Unlocking the lotfeeding potential of northern Australia
Ahead of Beef Australia 2021, the outgoing ambassador for the Australian beef industry remains excited by the industry’s potential growth.
As Stewart Borg prepares to hand over the baton to the next Young Beef Ambassador, he has released a report that explores how the Australian lotfeeding sector could expand into the tropical north.
The North Queensland producer says this expansion could help increase the national herd size and capitalise on demand from key markets.
Stewart says robust planning, smart investment and the development of complementary agricultural industries could overcome the region’s heat, humidity and rain. He explores the topic in a Nuffield Australia report, released today.
Stewart and wife Sarah run “Marklands”, a 2400-hectare mixed cropping and beef enterprise near Mackay. Stewart was named the Rabobank Young Beef Ambassador at Beef Australia 2018, the nation’s largest beef expo. This award recognises young, forward thinking and high-achieving beef producers.
Stewart will hand over present the award to the next ambassador at Beef Australia 2021, which starts in Rockhampton on Sunday, 2 May.

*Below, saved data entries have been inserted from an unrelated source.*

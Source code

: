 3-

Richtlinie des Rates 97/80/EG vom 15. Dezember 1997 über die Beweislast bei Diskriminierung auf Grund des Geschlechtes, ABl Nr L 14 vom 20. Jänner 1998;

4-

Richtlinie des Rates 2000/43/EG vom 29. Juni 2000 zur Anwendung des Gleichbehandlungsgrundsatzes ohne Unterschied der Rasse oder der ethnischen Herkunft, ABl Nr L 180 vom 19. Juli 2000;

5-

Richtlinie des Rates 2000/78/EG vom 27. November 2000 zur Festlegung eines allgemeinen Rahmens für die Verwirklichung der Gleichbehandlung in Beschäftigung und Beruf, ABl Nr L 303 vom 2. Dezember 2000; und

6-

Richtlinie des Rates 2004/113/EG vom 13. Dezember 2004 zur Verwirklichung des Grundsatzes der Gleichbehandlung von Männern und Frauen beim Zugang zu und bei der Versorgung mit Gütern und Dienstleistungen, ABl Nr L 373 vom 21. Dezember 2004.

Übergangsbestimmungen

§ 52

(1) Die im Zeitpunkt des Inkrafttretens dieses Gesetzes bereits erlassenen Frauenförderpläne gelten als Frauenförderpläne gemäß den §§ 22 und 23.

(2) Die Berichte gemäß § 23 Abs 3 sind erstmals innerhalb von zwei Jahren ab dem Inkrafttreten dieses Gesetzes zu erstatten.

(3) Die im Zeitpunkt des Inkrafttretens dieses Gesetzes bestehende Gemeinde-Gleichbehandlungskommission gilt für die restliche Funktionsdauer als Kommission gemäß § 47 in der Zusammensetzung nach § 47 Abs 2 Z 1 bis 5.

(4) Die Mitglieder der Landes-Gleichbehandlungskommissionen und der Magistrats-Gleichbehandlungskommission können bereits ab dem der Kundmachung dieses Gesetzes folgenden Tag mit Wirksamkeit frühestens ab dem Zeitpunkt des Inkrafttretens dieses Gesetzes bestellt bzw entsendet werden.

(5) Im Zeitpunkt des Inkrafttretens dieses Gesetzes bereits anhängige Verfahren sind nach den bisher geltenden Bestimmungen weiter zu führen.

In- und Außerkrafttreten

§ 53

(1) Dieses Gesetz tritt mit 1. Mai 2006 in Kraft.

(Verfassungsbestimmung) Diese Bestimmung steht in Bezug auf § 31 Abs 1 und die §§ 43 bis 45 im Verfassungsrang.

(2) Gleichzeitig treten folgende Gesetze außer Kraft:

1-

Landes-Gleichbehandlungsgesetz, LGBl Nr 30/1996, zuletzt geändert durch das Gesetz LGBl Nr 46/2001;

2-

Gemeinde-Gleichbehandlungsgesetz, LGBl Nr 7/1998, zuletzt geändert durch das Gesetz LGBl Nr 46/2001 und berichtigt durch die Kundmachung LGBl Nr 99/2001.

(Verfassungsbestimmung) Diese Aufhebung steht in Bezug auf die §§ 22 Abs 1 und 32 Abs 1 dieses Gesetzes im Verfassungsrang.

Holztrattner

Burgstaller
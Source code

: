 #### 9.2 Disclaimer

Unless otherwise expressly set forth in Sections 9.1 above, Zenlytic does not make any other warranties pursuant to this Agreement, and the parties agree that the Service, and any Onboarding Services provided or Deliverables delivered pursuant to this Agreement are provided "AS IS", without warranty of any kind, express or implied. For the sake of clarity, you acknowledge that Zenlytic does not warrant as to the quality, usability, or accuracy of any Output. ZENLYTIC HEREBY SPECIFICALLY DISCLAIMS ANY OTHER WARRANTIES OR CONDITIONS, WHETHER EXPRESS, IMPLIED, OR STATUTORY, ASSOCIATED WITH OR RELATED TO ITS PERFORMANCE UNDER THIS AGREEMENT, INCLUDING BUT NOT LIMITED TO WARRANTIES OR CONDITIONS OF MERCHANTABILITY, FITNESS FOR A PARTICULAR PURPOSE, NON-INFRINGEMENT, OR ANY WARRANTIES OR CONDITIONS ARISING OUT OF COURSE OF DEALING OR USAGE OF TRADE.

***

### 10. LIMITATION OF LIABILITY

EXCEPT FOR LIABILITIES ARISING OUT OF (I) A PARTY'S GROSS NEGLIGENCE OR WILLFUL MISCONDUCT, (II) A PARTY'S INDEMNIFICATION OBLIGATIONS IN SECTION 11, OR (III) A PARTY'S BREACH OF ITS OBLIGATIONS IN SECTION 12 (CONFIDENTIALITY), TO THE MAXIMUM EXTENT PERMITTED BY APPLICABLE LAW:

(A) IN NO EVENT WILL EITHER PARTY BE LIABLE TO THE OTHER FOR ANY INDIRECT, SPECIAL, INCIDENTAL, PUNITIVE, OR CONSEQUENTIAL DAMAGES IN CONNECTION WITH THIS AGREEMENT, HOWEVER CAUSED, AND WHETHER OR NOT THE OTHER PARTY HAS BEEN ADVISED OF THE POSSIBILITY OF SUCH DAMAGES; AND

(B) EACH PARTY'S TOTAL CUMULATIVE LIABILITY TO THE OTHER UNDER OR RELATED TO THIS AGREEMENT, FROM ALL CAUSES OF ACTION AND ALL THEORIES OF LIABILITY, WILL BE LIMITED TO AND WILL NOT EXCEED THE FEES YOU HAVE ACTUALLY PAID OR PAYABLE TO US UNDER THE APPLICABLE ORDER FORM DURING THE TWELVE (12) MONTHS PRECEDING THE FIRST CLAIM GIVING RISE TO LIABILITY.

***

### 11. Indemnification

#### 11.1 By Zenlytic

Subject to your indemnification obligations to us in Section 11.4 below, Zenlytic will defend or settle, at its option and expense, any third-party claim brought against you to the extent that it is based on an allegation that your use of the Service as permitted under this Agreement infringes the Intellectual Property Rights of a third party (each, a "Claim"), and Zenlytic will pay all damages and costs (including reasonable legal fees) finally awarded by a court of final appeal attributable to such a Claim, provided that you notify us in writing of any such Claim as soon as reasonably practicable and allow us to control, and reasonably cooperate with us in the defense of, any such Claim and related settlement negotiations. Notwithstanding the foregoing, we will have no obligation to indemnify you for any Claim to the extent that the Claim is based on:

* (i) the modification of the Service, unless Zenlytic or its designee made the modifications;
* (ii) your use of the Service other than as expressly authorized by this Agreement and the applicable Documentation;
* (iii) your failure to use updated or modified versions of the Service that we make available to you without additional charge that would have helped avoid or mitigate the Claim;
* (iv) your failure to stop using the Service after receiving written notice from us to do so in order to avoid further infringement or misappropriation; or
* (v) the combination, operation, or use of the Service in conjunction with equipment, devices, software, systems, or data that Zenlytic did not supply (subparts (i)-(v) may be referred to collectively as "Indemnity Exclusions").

With support from Meat & Livestock Australia, Stewart explored both alternative feed sources and animal housing options that are better suited to northern conditions.
“Although the tropical climate of northern Australia poses challenges for lotfeeding, there are many opportunities on offer as well,” Stewart said.
“Northern Australia is proximal to both emerging and existing markets, receives higher and more reliable rainfall and is close to large supplies of feeder weight cattle. There are also a range of feed sources, like soybeans, tropical grasses and palm kernel, which have lotfeeding potential.”
While the lotfeeding sector currently relies on cereal grains like wheat and barley, Stewart travelled throughout the United States and South America looking at alternatives that would be better suited to northern Australia.
“Development of tropical pasture varieties has been rapidly progressing in recent years, and several hybrid grasses hold enormous potential for application in northern Australia, either through use as hay or silage. Mulato 2 is a brachiaria hybrid that produces exceptionally high dry matter yields and shows great feed values, making it highly suited to our tropical northern conditions. It is high protein, and more productive than tropical grasses currently available. Corn is king in the feed sector of the United States. Travelling through Texas, I saw it used in multiple ways, from silage, to dry rolled pellets, cracked corn and the very popular steam-flaked corn. Combined with soybean, it’s no wonder it’s the among the mostly widely grown crops in the world.”
Stewart’s research also focused on modifications to lotfeeding structures that would need to be made for the industry to succeed in northern Australia.
“Tropical climatic conditions in northern Australia require a feedlot system to protect against high rainfall, heat and humidity. Heat stress in animals is a real risk to their wellbeing and productivity, but one that can be managed through a range of strategies. Building designs that feature raised ridge capping are utilised throughout Indonesia and South East Asia, either in full or partially enclosed systems. The peaked roof allows heat to rise and escape via openings on either side of the raised ridge caps, and overall efficiency can be boosted by ensuring that aspect and wind direction are taken into account before construction.”
Ultimately, the third generation beef producer concludes that the Australian lotfeeding industry has huge potential to expand national herd size and capitalise on key market access by expanding into northern Australia.
“A northern feedlot industry, supported by better infrastructure and large-scale irrigation projects, is the key to mitigating the risks of drought and allowing producers to supply consistently high-quality beef. There is enormous potential for lotfeeding to expand into northern Australia, and if we can realise this potential in a well-considered way, we will ultimately be able to further capitalise on the natural advantages we already hold as a leading global suppliers of premium quality beef.”